LegalLens is an Android application designed to automate the summarization of legislative bills using advanced Natural Language Processing (NLP) techniques. The project aimed to compare several abstractive transformer-based models—Pegasus, ProphetNet, T5, and Longformer—along with an extractive-based technique, K-means, to identify the best performing model for integration into the mobile app. The BillSum dataset, consisting of 1,237 California bills and their reference summaries, was used for this project. Due to the vast size of the corpus and limited resources, we selected a subset of California bills for training, validation, and testing purposes. Specifically, we allocated 791 bills for training, 198 bills for validation, and 248 bills for testing.

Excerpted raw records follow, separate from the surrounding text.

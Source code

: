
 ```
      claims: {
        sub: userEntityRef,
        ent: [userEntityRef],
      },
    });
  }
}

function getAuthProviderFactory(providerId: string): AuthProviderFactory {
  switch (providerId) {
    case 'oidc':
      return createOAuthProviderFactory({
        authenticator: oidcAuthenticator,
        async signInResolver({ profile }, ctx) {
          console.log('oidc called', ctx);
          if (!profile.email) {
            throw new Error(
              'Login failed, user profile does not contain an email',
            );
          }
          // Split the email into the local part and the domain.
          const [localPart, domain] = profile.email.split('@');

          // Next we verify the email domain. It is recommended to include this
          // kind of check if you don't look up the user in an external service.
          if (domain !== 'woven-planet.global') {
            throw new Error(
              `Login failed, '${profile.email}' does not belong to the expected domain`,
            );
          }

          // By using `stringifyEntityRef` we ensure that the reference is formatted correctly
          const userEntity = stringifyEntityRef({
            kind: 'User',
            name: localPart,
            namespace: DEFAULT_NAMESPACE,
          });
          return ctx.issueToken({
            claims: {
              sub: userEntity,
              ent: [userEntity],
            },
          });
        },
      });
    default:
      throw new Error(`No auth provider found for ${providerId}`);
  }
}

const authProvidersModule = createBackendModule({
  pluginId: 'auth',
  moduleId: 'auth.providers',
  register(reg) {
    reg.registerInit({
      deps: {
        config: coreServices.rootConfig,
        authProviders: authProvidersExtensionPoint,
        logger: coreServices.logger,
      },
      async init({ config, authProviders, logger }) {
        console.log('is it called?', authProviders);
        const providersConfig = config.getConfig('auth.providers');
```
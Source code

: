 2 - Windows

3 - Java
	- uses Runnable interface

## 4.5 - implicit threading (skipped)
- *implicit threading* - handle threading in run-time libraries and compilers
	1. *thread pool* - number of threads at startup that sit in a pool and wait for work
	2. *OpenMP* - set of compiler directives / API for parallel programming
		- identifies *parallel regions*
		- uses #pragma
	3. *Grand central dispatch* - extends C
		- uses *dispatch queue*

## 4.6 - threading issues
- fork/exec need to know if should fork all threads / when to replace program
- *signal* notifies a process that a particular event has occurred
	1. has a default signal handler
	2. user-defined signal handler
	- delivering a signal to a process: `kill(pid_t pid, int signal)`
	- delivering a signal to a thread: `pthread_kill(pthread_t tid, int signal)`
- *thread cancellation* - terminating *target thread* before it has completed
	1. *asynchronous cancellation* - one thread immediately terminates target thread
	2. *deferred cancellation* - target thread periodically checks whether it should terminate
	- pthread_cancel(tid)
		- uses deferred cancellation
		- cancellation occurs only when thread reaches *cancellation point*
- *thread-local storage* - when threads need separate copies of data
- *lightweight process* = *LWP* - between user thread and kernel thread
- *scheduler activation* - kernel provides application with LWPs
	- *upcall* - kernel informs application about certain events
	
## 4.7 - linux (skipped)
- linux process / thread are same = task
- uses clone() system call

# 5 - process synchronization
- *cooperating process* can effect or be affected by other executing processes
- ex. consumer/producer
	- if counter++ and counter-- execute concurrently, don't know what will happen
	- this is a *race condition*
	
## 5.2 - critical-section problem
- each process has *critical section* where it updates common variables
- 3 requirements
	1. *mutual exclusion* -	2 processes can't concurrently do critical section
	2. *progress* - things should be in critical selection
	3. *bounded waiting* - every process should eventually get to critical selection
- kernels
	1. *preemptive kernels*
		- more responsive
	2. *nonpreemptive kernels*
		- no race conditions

The transformer-based models were trained for 10 epochs, and their performance was evaluated using ROUGE scores as shown by the following table:
| Models | ROUGE-1 | ROUGE-2 | ROUGE-L | ROUGE-L_sum |
|---|---|---|---|---|
| google/pegasus-cnn_dailymail | 0.48 | 0.24 | 0.33 | 0.33 |
| google-t5/t5-small | 0.15 | 0.08 | 0.13 | 0.13 |
| allenai/led-base-16384 | 0.14 | 0.08 | 0.12 | 0.13 |
| microsoft/prophetnet-large-uncased | 0.50 | 0.23 | 0.31 | 0.31 |
Additionally, the K-means extractive technique achieved the following ROUGE scores:
- ROUGE-1: 0.3505
- ROUGE-2: 0.0909
- ROUGE-L: 0.2680
Among all models, Pegasus emerged as the top performer, demonstrating superior performance across all metrics. Due to its results, Pegasus was selected for implementation within LegalLens. By leveraging the power of Pegasus, LegalLens provides legal professionals, students, and researchers with an accessible and user-friendly tool to quickly generate summaries of extensive legal documents.
Note: Here, We use employee ID for authentication instead of a username, driven by sheer curiosity. Unlike users, whose authentication is done using email, employees' authentication is based on their own unique Employee ID. The regex for employee ID is "LL20(2[4-9]|[3-9][0-9])(DEV|MAN)\d{4}". This pattern means that only those employees whose ID matches the regex can log in. The regex ensures the following:
- The ID starts with "LL20".
- Followed by a number between 24 and 99.
- Followed by either "DEV" or "MAN".
- Followed by exactly 4 digits.